Superhost Is Not a Vanity Badge
Some hosts treat Superhost status as a nice thing to have. The data says otherwise. Airbnb Superhosts earn an average of 22% more revenue annually than non-Superhosts with comparable properties. In a competitive market like Stratton — where guests have dozens of options and are making decisions quickly — the Superhost badge is a meaningful conversion signal.
Here's exactly what it takes to earn and maintain it, and where most Vermont hosts fall short.
The Four Superhost Requirements
Airbnb evaluates Superhost status quarterly. You must meet all four criteria:
- Overall rating of 4.8 or above (calculated over the previous 12 months)
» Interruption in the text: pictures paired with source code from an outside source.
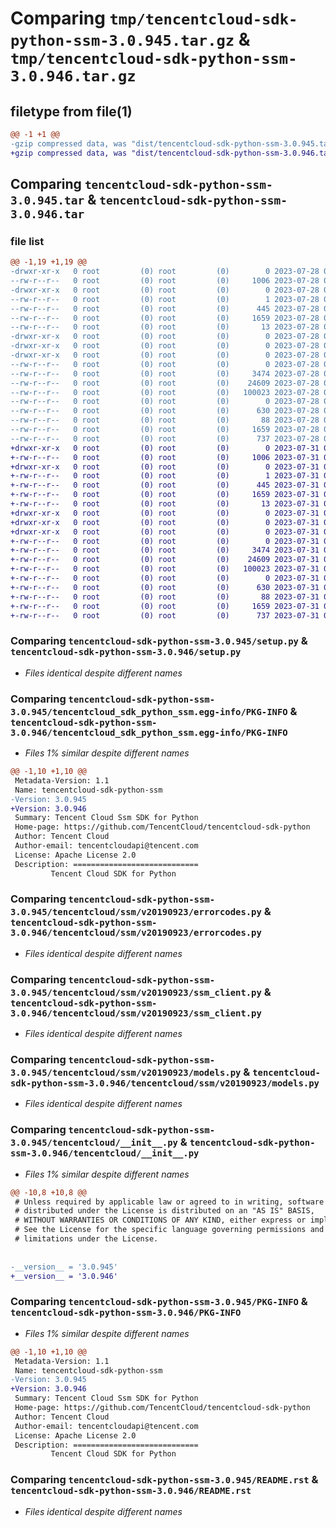 # Comparing `tmp/tencentcloud-sdk-python-ssm-3.0.945.tar.gz` & `tmp/tencentcloud-sdk-python-ssm-3.0.946.tar.gz`

## filetype from file(1)

```diff
@@ -1 +1 @@
-gzip compressed data, was "dist/tencentcloud-sdk-python-ssm-3.0.945.tar", last modified: Fri Jul 28 00:35:04 2023, max compression
+gzip compressed data, was "dist/tencentcloud-sdk-python-ssm-3.0.946.tar", last modified: Mon Jul 31 00:35:23 2023, max compression
```

## Comparing `tencentcloud-sdk-python-ssm-3.0.945.tar` & `tencentcloud-sdk-python-ssm-3.0.946.tar`

### file list

```diff
@@ -1,19 +1,19 @@
-drwxr-xr-x   0 root         (0) root         (0)        0 2023-07-28 00:35:04.000000 tencentcloud-sdk-python-ssm-3.0.945/
--rw-r--r--   0 root         (0) root         (0)     1006 2023-07-28 00:35:04.000000 tencentcloud-sdk-python-ssm-3.0.945/setup.py
-drwxr-xr-x   0 root         (0) root         (0)        0 2023-07-28 00:35:04.000000 tencentcloud-sdk-python-ssm-3.0.945/tencentcloud_sdk_python_ssm.egg-info/
--rw-r--r--   0 root         (0) root         (0)        1 2023-07-28 00:35:04.000000 tencentcloud-sdk-python-ssm-3.0.945/tencentcloud_sdk_python_ssm.egg-info/dependency_links.txt
--rw-r--r--   0 root         (0) root         (0)      445 2023-07-28 00:35:04.000000 tencentcloud-sdk-python-ssm-3.0.945/tencentcloud_sdk_python_ssm.egg-info/SOURCES.txt
--rw-r--r--   0 root         (0) root         (0)     1659 2023-07-28 00:35:04.000000 tencentcloud-sdk-python-ssm-3.0.945/tencentcloud_sdk_python_ssm.egg-info/PKG-INFO
--rw-r--r--   0 root         (0) root         (0)       13 2023-07-28 00:35:04.000000 tencentcloud-sdk-python-ssm-3.0.945/tencentcloud_sdk_python_ssm.egg-info/top_level.txt
-drwxr-xr-x   0 root         (0) root         (0)        0 2023-07-28 00:35:04.000000 tencentcloud-sdk-python-ssm-3.0.945/tencentcloud/
-drwxr-xr-x   0 root         (0) root         (0)        0 2023-07-28 00:35:04.000000 tencentcloud-sdk-python-ssm-3.0.945/tencentcloud/ssm/
-drwxr-xr-x   0 root         (0) root         (0)        0 2023-07-28 00:35:04.000000 tencentcloud-sdk-python-ssm-3.0.945/tencentcloud/ssm/v20190923/
--rw-r--r--   0 root         (0) root         (0)        0 2023-07-28 00:35:04.000000 tencentcloud-sdk-python-ssm-3.0.945/tencentcloud/ssm/v20190923/__init__.py
--rw-r--r--   0 root         (0) root         (0)     3474 2023-07-28 00:35:04.000000 tencentcloud-sdk-python-ssm-3.0.945/tencentcloud/ssm/v20190923/errorcodes.py
--rw-r--r--   0 root         (0) root         (0)    24609 2023-07-28 00:35:04.000000 tencentcloud-sdk-python-ssm-3.0.945/tencentcloud/ssm/v20190923/ssm_client.py
--rw-r--r--   0 root         (0) root         (0)   100023 2023-07-28 00:35:04.000000 tencentcloud-sdk-python-ssm-3.0.945/tencentcloud/ssm/v20190923/models.py
--rw-r--r--   0 root         (0) root         (0)        0 2023-07-28 00:35:04.000000 tencentcloud-sdk-python-ssm-3.0.945/tencentcloud/ssm/__init__.py
--rw-r--r--   0 root         (0) root         (0)      630 2023-07-28 00:35:04.000000 tencentcloud-sdk-python-ssm-3.0.945/tencentcloud/__init__.py
--rw-r--r--   0 root         (0) root         (0)       88 2023-07-28 00:35:04.000000 tencentcloud-sdk-python-ssm-3.0.945/setup.cfg
--rw-r--r--   0 root         (0) root         (0)     1659 2023-07-28 00:35:04.000000 tencentcloud-sdk-python-ssm-3.0.945/PKG-INFO
--rw-r--r--   0 root         (0) root         (0)      737 2023-07-28 00:35:04.000000 tencentcloud-sdk-python-ssm-3.0.945/README.rst
+drwxr-xr-x   0 root         (0) root         (0)        0 2023-07-31 00:35:23.000000 tencentcloud-sdk-python-ssm-3.0.946/
+-rw-r--r--   0 root         (0) root         (0)     1006 2023-07-31 00:35:23.000000 tencentcloud-sdk-python-ssm-3.0.946/setup.py
+drwxr-xr-x   0 root         (0) root         (0)        0 2023-07-31 00:35:23.000000 tencentcloud-sdk-python-ssm-3.0.946/tencentcloud_sdk_python_ssm.egg-info/
+-rw-r--r--   0 root         (0) root         (0)        1 2023-07-31 00:35:23.000000 tencentcloud-sdk-python-ssm-3.0.946/tencentcloud_sdk_python_ssm.egg-info/dependency_links.txt
+-rw-r--r--   0 root         (0) root         (0)      445 2023-07-31 00:35:23.000000 tencentcloud-sdk-python-ssm-3.0.946/tencentcloud_sdk_python_ssm.egg-info/SOURCES.txt
+-rw-r--r--   0 root         (0) root         (0)     1659 2023-07-31 00:35:23.000000 tencentcloud-sdk-python-ssm-3.0.946/tencentcloud_sdk_python_ssm.egg-info/PKG-INFO
+-rw-r--r--   0 root         (0) root         (0)       13 2023-07-31 00:35:23.000000 tencentcloud-sdk-python-ssm-3.0.946/tencentcloud_sdk_python_ssm.egg-info/top_level.txt
+drwxr-xr-x   0 root         (0) root         (0)        0 2023-07-31 00:35:23.000000 tencentcloud-sdk-python-ssm-3.0.946/tencentcloud/
+drwxr-xr-x   0 root         (0) root         (0)        0 2023-07-31 00:35:23.000000 tencentcloud-sdk-python-ssm-3.0.946/tencentcloud/ssm/
+drwxr-xr-x   0 root         (0) root         (0)        0 2023-07-31 00:35:23.000000 tencentcloud-sdk-python-ssm-3.0.946/tencentcloud/ssm/v20190923/
+-rw-r--r--   0 root         (0) root         (0)        0 2023-07-31 00:35:23.000000 tencentcloud-sdk-python-ssm-3.0.946/tencentcloud/ssm/v20190923/__init__.py
+-rw-r--r--   0 root         (0) root         (0)     3474 2023-07-31 00:35:23.000000 tencentcloud-sdk-python-ssm-3.0.946/tencentcloud/ssm/v20190923/errorcodes.py
+-rw-r--r--   0 root         (0) root         (0)    24609 2023-07-31 00:35:23.000000 tencentcloud-sdk-python-ssm-3.0.946/tencentcloud/ssm/v20190923/ssm_client.py
+-rw-r--r--   0 root         (0) root         (0)   100023 2023-07-31 00:35:23.000000 tencentcloud-sdk-python-ssm-3.0.946/tencentcloud/ssm/v20190923/models.py
+-rw-r--r--   0 root         (0) root         (0)        0 2023-07-31 00:35:23.000000 tencentcloud-sdk-python-ssm-3.0.946/tencentcloud/ssm/__init__.py
+-rw-r--r--   0 root         (0) root         (0)      630 2023-07-31 00:35:23.000000 tencentcloud-sdk-python-ssm-3.0.946/tencentcloud/__init__.py
+-rw-r--r--   0 root         (0) root         (0)       88 2023-07-31 00:35:23.000000 tencentcloud-sdk-python-ssm-3.0.946/setup.cfg
+-rw-r--r--   0 root         (0) root         (0)     1659 2023-07-31 00:35:23.000000 tencentcloud-sdk-python-ssm-3.0.946/PKG-INFO
+-rw-r--r--   0 root         (0) root         (0)      737 2023-07-31 00:35:23.000000 tencentcloud-sdk-python-ssm-3.0.946/README.rst
```

### Comparing `tencentcloud-sdk-python-ssm-3.0.945/setup.py` & `tencentcloud-sdk-python-ssm-3.0.946/setup.py`

 * *Files identical despite different names*

### Comparing `tencentcloud-sdk-python-ssm-3.0.945/tencentcloud_sdk_python_ssm.egg-info/PKG-INFO` & `tencentcloud-sdk-python-ssm-3.0.946/tencentcloud_sdk_python_ssm.egg-info/PKG-INFO`

 * *Files 1% similar despite different names*

```diff
@@ -1,10 +1,10 @@
 Metadata-Version: 1.1
 Name: tencentcloud-sdk-python-ssm
-Version: 3.0.945
+Version: 3.0.946
 Summary: Tencent Cloud Ssm SDK for Python
 Home-page: https://github.com/TencentCloud/tencentcloud-sdk-python
 Author: Tencent Cloud
 Author-email: tencentcloudapi@tencent.com
 License: Apache License 2.0
 Description: ============================
         Tencent Cloud SDK for Python
```

### Comparing `tencentcloud-sdk-python-ssm-3.0.945/tencentcloud/ssm/v20190923/errorcodes.py` & `tencentcloud-sdk-python-ssm-3.0.946/tencentcloud/ssm/v20190923/errorcodes.py`

 * *Files identical despite different names*

### Comparing `tencentcloud-sdk-python-ssm-3.0.945/tencentcloud/ssm/v20190923/ssm_client.py` & `tencentcloud-sdk-python-ssm-3.0.946/tencentcloud/ssm/v20190923/ssm_client.py`

 * *Files identical despite different names*

### Comparing `tencentcloud-sdk-python-ssm-3.0.945/tencentcloud/ssm/v20190923/models.py` & `tencentcloud-sdk-python-ssm-3.0.946/tencentcloud/ssm/v20190923/models.py`

 * *Files identical despite different names*

### Comparing `tencentcloud-sdk-python-ssm-3.0.945/tencentcloud/__init__.py` & `tencentcloud-sdk-python-ssm-3.0.946/tencentcloud/__init__.py`

 * *Files 1% similar despite different names*

```diff
@@ -10,8 +10,8 @@
 # Unless required by applicable law or agreed to in writing, software
 # distributed under the License is distributed on an "AS IS" BASIS,
 # WITHOUT WARRANTIES OR CONDITIONS OF ANY KIND, either express or implied.
 # See the License for the specific language governing permissions and
 # limitations under the License.
 
 
-__version__ = '3.0.945'
+__version__ = '3.0.946'
```

### Comparing `tencentcloud-sdk-python-ssm-3.0.945/PKG-INFO` & `tencentcloud-sdk-python-ssm-3.0.946/PKG-INFO`

 * *Files 1% similar despite different names*

```diff
@@ -1,10 +1,10 @@
 Metadata-Version: 1.1
 Name: tencentcloud-sdk-python-ssm
-Version: 3.0.945
+Version: 3.0.946
 Summary: Tencent Cloud Ssm SDK for Python
 Home-page: https://github.com/TencentCloud/tencentcloud-sdk-python
 Author: Tencent Cloud
 Author-email: tencentcloudapi@tencent.com
 License: Apache License 2.0
 Description: ============================
         Tencent Cloud SDK for Python
```

### Comparing `tencentcloud-sdk-python-ssm-3.0.945/README.rst` & `tencentcloud-sdk-python-ssm-3.0.946/README.rst`

 * *Files identical despite different names*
- Response rate of 90% or above (responding to all new messages within 24 hours)
- Cancellation rate below 1% (less than 1 host-initiated cancellation per 100 reservations)
- 10 or more stays completed in the past year (or 100+ nights across at least 3 stays)
The 4.8 review threshold and the 90% response rate are where most hosts struggle. Let's go through each one.
Response Rate: The Easiest Metric to Control
Airbnb measures whether you respond to new messages within 24 hours. Missing a message — or taking 30 hours to reply — can pull your response rate below the 90% threshold. For Vermont ski properties that receive a high volume of inquiries during peak booking season (November through January), this is easy to slip on if you're not actively managing your inbox.
How to Maintain a 90%+ Response Rate
Turn on notifications. Airbnb's mobile app allows push notifications for new messages. This is non-negotiable if you're self-managing. A message at 10pm on a Friday requires a response that same evening, not Monday morning.
Build a template library. Most guest inquiries are variations on the same questions: Is the hot tub ready? What time is check-in? Is the driveway plowed after a storm? Build 8–10 message templates for common questions and situations. A template response sent within the hour is better for your metrics than a detailed custom response sent the next afternoon.
Set up auto-replies for after-hours messages. Airbnb allows an automated acknowledgment that confirms you've received the message and will respond within X hours. This doesn't count as a full response for metric purposes, but it sets guest expectations and reduces anxiety while you prepare a real reply.
If you're using a management company, confirm their response time guarantee. The best operators respond within 1 hour to all new guest inquiries. Far & Away Homes manages all guest communication for our portfolio — response time is built into our operational standard.
Review Score: The Hardest Metric to Shortcut
A 4.8 average sounds achievable until you realize that a single 3-star review can move the needle meaningfully on a listing with fewer than 30 reviews. Early in a listing's life, each review carries more weight. This means the guest experience standard has to be exceptionally high from the very first booking.
What Vermont Guests Actually Review You On
Airbnb breaks down the overall score into six sub-categories: cleanliness, accuracy, check-in, communication, location, and value. The categories where Vermont vacation rental hosts most often underperform:
Cleanliness. This is the highest-risk category for STRs. Guests arriving to a property that missed a cleaning detail — hair on a bathroom floor, a dirty coffee maker, fingerprints on the stainless appliances — leave reviews that mention it. Your cleaner is a critical partner. Inspect properties between stays if at all possible, or build a detailed cleaning checklist that covers every room and every surface. A professional management company should have a standardized inspection protocol.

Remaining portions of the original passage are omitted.